» WHAT TO PRODUCE:
Filter the data below for the string "Studio" and copy each matching line.
━━━━━━━━━━━━━━━━━━━━
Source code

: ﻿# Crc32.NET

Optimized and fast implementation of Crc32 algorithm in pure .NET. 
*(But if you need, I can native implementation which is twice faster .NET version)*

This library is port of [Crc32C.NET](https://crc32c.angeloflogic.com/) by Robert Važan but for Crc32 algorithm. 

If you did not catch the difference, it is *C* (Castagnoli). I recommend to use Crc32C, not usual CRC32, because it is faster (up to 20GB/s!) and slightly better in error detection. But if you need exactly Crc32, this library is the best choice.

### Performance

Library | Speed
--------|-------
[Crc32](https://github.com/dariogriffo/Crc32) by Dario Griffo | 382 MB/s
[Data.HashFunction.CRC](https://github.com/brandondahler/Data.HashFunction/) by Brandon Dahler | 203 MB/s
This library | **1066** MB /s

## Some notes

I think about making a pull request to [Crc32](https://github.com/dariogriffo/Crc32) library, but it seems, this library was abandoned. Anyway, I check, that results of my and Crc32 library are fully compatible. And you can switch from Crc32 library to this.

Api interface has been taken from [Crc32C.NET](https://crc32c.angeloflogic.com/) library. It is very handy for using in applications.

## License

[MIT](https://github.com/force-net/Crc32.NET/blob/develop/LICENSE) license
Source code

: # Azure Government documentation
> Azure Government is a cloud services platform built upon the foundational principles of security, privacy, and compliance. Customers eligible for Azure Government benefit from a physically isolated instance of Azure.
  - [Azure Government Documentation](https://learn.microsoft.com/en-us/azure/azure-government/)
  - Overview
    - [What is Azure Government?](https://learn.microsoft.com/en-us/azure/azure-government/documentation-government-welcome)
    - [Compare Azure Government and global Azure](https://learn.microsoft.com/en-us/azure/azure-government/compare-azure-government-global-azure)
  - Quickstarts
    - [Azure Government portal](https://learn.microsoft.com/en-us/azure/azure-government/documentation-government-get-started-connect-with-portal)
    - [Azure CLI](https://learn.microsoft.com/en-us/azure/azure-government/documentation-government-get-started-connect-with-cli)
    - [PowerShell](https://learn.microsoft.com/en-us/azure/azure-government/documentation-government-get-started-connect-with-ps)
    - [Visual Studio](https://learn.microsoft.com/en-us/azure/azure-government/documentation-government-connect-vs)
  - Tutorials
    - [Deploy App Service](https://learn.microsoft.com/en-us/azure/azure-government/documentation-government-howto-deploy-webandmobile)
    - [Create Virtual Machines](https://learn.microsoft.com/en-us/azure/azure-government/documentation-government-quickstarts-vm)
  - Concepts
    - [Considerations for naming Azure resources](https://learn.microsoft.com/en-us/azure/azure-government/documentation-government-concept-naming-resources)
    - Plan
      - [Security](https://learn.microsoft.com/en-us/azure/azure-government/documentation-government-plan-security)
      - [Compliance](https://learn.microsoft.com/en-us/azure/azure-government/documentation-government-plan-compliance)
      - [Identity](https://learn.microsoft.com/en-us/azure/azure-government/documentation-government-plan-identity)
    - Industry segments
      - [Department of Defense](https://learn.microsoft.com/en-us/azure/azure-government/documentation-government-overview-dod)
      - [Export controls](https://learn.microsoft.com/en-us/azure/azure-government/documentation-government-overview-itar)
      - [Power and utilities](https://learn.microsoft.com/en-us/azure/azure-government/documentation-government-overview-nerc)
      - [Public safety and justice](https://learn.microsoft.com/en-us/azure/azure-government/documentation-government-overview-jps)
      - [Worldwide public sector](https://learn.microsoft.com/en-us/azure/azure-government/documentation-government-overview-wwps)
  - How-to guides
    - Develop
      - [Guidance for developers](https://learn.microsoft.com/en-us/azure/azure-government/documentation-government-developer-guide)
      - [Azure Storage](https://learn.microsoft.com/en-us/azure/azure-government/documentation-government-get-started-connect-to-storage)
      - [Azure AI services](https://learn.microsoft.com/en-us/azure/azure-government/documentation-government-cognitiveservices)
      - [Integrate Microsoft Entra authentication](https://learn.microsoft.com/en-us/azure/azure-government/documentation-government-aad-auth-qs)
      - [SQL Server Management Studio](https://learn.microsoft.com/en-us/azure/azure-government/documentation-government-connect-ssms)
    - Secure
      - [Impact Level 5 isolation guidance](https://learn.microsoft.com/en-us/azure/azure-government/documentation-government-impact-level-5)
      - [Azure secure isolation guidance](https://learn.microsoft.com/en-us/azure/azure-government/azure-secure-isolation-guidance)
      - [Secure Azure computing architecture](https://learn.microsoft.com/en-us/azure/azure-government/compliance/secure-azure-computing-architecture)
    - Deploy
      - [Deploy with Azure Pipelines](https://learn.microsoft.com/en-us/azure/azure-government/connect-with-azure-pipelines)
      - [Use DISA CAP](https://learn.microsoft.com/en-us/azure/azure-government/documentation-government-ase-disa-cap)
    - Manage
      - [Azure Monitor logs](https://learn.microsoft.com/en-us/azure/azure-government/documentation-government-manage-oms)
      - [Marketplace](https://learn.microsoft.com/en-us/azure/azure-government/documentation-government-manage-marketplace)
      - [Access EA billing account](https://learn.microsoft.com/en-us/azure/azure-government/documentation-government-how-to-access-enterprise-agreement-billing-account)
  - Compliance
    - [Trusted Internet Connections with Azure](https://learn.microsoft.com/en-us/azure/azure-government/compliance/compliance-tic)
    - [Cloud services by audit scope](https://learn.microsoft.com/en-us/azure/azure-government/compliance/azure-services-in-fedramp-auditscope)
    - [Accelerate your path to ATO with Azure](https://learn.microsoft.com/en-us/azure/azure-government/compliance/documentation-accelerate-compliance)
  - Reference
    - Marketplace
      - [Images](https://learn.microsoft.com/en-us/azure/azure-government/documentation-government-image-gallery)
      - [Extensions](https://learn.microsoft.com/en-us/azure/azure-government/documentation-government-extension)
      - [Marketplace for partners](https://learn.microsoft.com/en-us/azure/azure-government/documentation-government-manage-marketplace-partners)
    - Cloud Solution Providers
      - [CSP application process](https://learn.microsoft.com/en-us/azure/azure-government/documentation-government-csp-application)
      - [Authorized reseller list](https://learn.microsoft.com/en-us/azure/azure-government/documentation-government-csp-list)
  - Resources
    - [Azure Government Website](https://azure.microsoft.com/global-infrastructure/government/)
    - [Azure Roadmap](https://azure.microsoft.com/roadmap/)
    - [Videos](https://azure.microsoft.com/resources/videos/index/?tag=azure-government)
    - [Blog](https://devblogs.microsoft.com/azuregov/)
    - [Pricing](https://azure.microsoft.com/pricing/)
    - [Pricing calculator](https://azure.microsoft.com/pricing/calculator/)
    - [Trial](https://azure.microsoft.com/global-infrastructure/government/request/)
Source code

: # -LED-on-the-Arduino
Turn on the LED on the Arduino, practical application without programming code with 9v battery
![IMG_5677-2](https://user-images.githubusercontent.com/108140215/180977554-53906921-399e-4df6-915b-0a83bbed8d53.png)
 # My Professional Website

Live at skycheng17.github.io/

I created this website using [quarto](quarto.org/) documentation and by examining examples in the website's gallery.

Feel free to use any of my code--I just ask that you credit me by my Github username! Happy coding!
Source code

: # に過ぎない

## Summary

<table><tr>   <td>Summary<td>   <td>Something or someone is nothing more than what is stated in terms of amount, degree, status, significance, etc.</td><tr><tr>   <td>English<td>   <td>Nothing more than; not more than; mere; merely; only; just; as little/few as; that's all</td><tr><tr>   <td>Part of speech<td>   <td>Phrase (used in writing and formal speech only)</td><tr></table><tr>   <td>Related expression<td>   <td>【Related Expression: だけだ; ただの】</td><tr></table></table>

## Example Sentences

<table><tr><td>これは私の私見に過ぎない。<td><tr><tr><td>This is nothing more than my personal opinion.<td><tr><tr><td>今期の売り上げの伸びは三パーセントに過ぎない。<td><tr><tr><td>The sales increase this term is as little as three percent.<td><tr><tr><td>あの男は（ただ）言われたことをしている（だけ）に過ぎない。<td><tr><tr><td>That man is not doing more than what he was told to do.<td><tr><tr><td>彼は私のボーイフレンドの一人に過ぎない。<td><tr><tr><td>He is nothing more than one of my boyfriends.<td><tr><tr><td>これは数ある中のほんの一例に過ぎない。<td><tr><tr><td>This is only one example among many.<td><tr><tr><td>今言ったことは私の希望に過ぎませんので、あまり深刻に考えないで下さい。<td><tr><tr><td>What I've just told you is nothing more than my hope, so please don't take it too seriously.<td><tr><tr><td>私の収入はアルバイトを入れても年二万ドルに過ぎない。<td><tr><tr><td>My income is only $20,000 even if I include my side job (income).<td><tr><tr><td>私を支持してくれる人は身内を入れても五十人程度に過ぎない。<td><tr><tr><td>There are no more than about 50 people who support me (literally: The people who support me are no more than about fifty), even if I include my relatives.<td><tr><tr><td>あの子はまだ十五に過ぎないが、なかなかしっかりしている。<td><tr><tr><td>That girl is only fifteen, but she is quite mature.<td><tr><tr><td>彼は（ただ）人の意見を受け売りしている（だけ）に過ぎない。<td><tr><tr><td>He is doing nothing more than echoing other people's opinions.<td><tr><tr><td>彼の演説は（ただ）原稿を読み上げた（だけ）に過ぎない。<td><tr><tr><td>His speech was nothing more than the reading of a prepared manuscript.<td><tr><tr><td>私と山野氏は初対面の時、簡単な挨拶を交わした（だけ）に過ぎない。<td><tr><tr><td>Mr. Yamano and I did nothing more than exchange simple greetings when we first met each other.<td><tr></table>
━━━━━━━━━━━━━━━━━━━━
» RESPONSE:
    - [Visual Studio](https://learn.microsoft.com/en-us/azure/azure-government/documentation-government-connect-vs)
      - [SQL Server Management Studio](https://learn.microsoft.com/en-us/azure/azure-government/documentation-government-connect-ssms)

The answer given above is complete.